Material provided →
━━━━━━━━━━━━━━━━

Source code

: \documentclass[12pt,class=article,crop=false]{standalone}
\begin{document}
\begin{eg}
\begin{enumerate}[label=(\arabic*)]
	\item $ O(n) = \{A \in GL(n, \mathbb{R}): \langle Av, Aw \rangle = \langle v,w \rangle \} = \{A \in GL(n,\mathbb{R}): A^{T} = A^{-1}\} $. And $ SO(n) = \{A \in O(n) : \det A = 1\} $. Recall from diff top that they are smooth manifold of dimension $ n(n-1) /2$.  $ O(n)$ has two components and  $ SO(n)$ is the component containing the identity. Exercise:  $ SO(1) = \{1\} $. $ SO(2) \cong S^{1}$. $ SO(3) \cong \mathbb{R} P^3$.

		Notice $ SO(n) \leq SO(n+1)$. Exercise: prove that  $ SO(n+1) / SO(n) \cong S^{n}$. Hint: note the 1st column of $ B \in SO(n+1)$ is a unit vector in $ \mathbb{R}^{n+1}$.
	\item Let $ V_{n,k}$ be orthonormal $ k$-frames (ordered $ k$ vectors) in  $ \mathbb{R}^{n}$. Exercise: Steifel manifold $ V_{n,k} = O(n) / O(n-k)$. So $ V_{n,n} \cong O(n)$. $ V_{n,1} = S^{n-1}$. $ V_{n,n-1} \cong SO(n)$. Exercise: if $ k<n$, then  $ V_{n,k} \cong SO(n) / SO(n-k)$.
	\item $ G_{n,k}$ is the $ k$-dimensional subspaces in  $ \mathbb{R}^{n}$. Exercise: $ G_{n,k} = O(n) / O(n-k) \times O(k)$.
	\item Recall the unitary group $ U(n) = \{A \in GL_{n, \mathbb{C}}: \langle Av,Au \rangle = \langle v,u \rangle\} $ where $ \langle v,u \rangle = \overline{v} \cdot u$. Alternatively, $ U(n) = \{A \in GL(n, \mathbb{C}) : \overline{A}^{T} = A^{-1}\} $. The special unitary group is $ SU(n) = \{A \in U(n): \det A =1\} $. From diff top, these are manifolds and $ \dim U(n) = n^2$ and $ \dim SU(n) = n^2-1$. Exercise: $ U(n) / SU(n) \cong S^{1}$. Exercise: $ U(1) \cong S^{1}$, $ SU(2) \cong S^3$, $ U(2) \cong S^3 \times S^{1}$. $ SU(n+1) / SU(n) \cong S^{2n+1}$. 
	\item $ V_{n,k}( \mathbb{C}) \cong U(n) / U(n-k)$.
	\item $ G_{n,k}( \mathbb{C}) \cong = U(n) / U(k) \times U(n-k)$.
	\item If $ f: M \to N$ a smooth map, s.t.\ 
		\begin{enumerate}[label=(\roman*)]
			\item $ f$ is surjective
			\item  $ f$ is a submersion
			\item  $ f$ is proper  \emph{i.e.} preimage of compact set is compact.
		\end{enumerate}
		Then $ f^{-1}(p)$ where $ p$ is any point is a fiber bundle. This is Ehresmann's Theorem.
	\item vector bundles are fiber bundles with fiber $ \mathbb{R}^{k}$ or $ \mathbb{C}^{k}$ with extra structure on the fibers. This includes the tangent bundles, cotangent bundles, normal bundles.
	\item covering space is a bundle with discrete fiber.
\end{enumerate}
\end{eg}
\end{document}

━━━━━━━━━━━━━━━━

Activity → Return the material in full. Each line must match.

Result →
Source code

: \documentclass[12pt,class=article,crop=false]{standalone}
\begin{document}
\begin{eg}
\begin{enumerate}[label=(\arabic*)]
	\item $ O(n) = \{A \in GL(n, \mathbb{R}): \langle Av, Aw \rangle = \langle v,w \rangle \} = \{A \in GL(n,\mathbb{R}): A^{T} = A^{-1}\} $. And $ SO(n) = \{A \in O(n) : \det A = 1\} $. Recall from diff top that they are smooth manifold of dimension $ n(n-1) /2$.  $ O(n)$ has two components and  $ SO(n)$ is the component containing the identity. Exercise:  $ SO(1) = \{1\} $. $ SO(2) \cong S^{1}$. $ SO(3) \cong \mathbb{R} P^3$.

		Notice $ SO(n) \leq SO(n+1)$. Exercise: prove that  $ SO(n+1) / SO(n) \cong S^{n}$. Hint: note the 1st column of $ B \in SO(n+1)$ is a unit vector in $ \mathbb{R}^{n+1}$.
	\item Let $ V_{n,k}$ be orthonormal $ k$-frames (ordered $ k$ vectors) in  $ \mathbb{R}^{n}$. Exercise: Steifel manifold $ V_{n,k} = O(n) / O(n-k)$. So $ V_{n,n} \cong O(n)$. $ V_{n,1} = S^{n-1}$. $ V_{n,n-1} \cong SO(n)$. Exercise: if $ k<n$, then  $ V_{n,k} \cong SO(n) / SO(n-k)$.
	\item $ G_{n,k}$ is the $ k$-dimensional subspaces in  $ \mathbb{R}^{n}$. Exercise: $ G_{n,k} = O(n) / O(n-k) \times O(k)$.
	\item Recall the unitary group $ U(n) = \{A \in GL_{n, \mathbb{C}}: \langle Av,Au \rangle = \langle v,u \rangle\} $ where $ \langle v,u \rangle = \overline{v} \cdot u$. Alternatively, $ U(n) = \{A \in GL(n, \mathbb{C}) : \overline{A}^{T} = A^{-1}\} $. The special unitary group is $ SU(n) = \{A \in U(n): \det A =1\} $. From diff top, these are manifolds and $ \dim U(n) = n^2$ and $ \dim SU(n) = n^2-1$. Exercise: $ U(n) / SU(n) \cong S^{1}$. Exercise: $ U(1) \cong S^{1}$, $ SU(2) \cong S^3$, $ U(2) \cong S^3 \times S^{1}$. $ SU(n+1) / SU(n) \cong S^{2n+1}$. 
	\item $ V_{n,k}( \mathbb{C}) \cong U(n) / U(n-k)$.
	\item $ G_{n,k}( \mathbb{C}) \cong = U(n) / U(k) \times U(n-k)$.
	\item If $ f: M \to N$ a smooth map, s.t.\ 
		\begin{enumerate}[label=(\roman*)]
			\item $ f$ is surjective
			\item  $ f$ is a submersion
			\item  $ f$ is proper  \emph{i.e.} preimage of compact set is compact.
		\end{enumerate}
		Then $ f^{-1}(p)$ where $ p$ is any point is a fiber bundle. This is Ehresmann's Theorem.
	\item vector bundles are fiber bundles with fiber $ \mathbb{R}^{k}$ or $ \mathbb{C}^{k}$ with extra structure on the fibers. This includes the tangent bundles, cotangent bundles, normal bundles.
	\item covering space is a bundle with discrete fiber.
\end{enumerate}
\end{eg}
\end{document}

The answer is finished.